**THE TASK**
Beneath this instruction is a listing; print exactly the lines in it starting at the line that contains "links Open Connection" and going through the line that contains "1. Classification".

**EXERCISE DATA**

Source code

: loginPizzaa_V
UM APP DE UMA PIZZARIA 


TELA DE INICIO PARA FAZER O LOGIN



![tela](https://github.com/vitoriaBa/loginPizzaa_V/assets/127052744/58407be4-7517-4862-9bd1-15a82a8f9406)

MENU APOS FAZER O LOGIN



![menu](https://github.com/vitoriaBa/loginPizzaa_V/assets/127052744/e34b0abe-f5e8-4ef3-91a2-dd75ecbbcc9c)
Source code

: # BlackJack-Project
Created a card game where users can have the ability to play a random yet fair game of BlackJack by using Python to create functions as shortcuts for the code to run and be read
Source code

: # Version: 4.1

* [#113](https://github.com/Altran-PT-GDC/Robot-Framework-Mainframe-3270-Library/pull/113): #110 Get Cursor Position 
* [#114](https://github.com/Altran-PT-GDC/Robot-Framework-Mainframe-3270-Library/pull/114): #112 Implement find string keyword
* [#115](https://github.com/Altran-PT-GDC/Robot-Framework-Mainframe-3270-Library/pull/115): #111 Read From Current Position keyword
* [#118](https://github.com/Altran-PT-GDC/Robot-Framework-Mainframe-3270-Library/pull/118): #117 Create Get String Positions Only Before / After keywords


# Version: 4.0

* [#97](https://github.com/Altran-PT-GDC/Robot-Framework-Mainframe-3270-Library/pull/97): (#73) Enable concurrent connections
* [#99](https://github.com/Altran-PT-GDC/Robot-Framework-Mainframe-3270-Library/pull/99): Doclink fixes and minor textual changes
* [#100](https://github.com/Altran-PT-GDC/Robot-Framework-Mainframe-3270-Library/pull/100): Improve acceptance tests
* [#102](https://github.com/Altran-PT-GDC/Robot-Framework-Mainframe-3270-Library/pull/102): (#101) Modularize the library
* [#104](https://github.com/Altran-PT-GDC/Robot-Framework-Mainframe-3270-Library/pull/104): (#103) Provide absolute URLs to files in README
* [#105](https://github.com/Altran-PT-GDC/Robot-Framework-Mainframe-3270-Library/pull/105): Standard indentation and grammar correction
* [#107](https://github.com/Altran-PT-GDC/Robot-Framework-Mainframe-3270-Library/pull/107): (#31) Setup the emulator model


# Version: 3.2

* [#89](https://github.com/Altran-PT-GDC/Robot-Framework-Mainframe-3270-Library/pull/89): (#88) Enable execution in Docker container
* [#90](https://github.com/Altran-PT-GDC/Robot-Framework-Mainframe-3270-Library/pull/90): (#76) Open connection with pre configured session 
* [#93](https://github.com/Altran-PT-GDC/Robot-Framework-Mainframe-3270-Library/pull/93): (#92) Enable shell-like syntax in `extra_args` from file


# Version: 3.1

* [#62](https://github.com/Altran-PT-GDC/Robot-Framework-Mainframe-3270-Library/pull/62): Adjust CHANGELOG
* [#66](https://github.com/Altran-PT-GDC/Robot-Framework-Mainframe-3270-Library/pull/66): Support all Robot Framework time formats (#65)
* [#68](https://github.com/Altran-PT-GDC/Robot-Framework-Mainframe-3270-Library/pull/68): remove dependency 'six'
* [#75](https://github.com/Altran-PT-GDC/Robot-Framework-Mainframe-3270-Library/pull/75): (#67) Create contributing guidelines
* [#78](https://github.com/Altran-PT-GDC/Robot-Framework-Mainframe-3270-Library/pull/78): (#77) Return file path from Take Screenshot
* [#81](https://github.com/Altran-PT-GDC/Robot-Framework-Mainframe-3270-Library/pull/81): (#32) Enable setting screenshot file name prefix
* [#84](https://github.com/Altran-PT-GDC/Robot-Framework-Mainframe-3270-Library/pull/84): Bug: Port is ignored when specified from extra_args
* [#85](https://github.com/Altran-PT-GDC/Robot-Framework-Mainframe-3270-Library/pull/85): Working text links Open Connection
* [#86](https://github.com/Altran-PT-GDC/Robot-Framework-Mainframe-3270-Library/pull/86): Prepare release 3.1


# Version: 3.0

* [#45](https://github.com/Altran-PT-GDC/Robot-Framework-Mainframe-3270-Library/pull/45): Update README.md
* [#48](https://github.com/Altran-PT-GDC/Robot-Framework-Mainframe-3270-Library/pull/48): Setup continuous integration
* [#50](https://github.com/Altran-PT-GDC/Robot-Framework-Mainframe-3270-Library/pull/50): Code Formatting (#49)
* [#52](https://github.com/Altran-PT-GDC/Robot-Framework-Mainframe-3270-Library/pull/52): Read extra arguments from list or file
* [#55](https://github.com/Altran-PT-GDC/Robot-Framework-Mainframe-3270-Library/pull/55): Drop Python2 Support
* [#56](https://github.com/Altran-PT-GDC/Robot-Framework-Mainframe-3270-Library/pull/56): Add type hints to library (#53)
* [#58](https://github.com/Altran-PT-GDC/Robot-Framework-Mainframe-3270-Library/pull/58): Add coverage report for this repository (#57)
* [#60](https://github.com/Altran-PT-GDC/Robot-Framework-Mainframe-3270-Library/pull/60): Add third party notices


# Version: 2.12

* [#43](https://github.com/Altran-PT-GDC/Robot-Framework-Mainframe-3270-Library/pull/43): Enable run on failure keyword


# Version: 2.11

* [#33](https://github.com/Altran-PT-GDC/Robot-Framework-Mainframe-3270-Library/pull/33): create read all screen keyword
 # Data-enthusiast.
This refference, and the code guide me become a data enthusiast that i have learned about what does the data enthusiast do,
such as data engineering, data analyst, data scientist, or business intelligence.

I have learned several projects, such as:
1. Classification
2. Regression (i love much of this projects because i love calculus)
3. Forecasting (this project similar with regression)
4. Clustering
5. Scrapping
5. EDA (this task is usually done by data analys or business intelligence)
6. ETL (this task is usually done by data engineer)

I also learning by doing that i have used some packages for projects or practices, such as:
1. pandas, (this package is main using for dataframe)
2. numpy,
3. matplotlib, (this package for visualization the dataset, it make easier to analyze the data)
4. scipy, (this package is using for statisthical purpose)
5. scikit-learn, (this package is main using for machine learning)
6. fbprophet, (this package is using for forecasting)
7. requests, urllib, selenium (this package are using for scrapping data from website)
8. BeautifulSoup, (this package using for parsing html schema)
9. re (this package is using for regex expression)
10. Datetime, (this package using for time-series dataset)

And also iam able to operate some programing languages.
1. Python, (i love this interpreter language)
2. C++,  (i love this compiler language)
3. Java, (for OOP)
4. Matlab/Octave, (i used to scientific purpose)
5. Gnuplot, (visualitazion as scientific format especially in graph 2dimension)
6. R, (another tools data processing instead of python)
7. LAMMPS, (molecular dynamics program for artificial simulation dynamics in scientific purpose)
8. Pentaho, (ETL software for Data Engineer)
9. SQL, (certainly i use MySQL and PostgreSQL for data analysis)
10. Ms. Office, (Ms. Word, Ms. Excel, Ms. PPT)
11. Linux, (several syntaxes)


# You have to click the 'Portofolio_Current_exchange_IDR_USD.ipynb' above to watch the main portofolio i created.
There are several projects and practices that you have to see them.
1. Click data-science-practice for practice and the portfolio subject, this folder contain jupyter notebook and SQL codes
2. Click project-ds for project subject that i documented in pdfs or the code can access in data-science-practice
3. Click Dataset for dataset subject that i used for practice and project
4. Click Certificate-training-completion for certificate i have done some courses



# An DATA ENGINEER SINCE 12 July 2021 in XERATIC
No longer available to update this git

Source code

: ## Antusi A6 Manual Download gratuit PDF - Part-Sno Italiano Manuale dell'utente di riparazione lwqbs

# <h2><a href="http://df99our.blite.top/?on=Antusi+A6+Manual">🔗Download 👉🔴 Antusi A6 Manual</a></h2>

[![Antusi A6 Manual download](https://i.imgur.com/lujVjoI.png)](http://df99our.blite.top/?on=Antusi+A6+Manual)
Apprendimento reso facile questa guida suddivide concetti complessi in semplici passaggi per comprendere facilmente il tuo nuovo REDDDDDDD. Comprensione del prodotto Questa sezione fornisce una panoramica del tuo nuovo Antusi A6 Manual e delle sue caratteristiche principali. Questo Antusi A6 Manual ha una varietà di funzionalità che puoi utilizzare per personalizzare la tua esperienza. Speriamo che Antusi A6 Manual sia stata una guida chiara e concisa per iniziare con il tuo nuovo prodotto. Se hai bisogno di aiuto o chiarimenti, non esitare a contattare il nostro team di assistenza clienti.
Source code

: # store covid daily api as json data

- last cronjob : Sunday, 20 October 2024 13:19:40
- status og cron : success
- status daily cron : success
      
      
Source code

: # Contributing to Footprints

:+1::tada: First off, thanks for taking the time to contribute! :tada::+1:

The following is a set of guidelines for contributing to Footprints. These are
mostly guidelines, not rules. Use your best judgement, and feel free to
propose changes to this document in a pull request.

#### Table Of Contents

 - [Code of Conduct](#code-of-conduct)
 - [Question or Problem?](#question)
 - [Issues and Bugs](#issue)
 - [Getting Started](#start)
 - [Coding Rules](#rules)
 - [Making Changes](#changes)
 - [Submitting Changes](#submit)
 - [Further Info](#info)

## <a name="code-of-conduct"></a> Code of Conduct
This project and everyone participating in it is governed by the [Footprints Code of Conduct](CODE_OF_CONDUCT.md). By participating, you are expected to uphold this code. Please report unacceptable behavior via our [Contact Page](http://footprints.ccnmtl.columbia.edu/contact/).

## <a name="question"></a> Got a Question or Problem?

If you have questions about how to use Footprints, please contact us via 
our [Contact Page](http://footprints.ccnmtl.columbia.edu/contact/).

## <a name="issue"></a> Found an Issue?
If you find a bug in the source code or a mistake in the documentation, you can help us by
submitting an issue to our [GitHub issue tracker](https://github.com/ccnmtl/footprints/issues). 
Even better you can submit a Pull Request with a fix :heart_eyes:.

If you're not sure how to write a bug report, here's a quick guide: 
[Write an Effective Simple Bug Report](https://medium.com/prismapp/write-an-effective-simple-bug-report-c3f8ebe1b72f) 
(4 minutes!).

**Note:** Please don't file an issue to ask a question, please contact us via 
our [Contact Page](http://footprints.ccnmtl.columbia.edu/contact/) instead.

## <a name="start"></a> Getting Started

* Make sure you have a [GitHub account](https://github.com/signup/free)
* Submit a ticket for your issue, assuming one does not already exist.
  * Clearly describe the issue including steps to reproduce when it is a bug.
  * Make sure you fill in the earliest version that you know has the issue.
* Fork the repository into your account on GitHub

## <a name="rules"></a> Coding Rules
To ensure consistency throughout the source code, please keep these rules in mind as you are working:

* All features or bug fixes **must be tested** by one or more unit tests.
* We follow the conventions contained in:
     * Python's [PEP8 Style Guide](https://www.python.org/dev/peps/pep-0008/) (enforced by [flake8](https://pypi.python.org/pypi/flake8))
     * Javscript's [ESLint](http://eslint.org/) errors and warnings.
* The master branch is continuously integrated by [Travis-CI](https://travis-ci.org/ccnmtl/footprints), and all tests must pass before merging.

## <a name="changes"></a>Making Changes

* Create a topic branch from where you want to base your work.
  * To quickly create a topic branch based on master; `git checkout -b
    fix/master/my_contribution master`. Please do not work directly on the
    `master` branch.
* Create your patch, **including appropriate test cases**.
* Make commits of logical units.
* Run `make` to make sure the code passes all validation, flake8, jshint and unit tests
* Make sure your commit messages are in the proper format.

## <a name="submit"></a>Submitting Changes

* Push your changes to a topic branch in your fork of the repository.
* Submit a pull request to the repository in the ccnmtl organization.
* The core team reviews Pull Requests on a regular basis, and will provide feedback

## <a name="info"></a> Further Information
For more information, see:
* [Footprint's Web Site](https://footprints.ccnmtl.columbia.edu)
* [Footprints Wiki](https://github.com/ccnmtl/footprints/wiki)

**SOLVED PROBLEM**
* [#85](https://github.com/Altran-PT-GDC/Robot-Framework-Mainframe-3270-Library/pull/85): Working text links Open Connection
* [#86](https://github.com/Altran-PT-GDC/Robot-Framework-Mainframe-3270-Library/pull/86): Prepare release 3.1


# Version: 3.0

* [#45](https://github.com/Altran-PT-GDC/Robot-Framework-Mainframe-3270-Library/pull/45): Update README.md
* [#48](https://github.com/Altran-PT-GDC/Robot-Framework-Mainframe-3270-Library/pull/48): Setup continuous integration
* [#50](https://github.com/Altran-PT-GDC/Robot-Framework-Mainframe-3270-Library/pull/50): Code Formatting (#49)
* [#52](https://github.com/Altran-PT-GDC/Robot-Framework-Mainframe-3270-Library/pull/52): Read extra arguments from list or file
* [#55](https://github.com/Altran-PT-GDC/Robot-Framework-Mainframe-3270-Library/pull/55): Drop Python2 Support
* [#56](https://github.com/Altran-PT-GDC/Robot-Framework-Mainframe-3270-Library/pull/56): Add type hints to library (#53)
* [#58](https://github.com/Altran-PT-GDC/Robot-Framework-Mainframe-3270-Library/pull/58): Add coverage report for this repository (#57)
* [#60](https://github.com/Altran-PT-GDC/Robot-Framework-Mainframe-3270-Library/pull/60): Add third party notices


# Version: 2.12

* [#43](https://github.com/Altran-PT-GDC/Robot-Framework-Mainframe-3270-Library/pull/43): Enable run on failure keyword


# Version: 2.11

* [#33](https://github.com/Altran-PT-GDC/Robot-Framework-Mainframe-3270-Library/pull/33): create read all screen keyword
 # Data-enthusiast.
This refference, and the code guide me become a data enthusiast that i have learned about what does the data enthusiast do,
such as data engineering, data analyst, data scientist, or business intelligence.

I have learned several projects, such as:
1. Classification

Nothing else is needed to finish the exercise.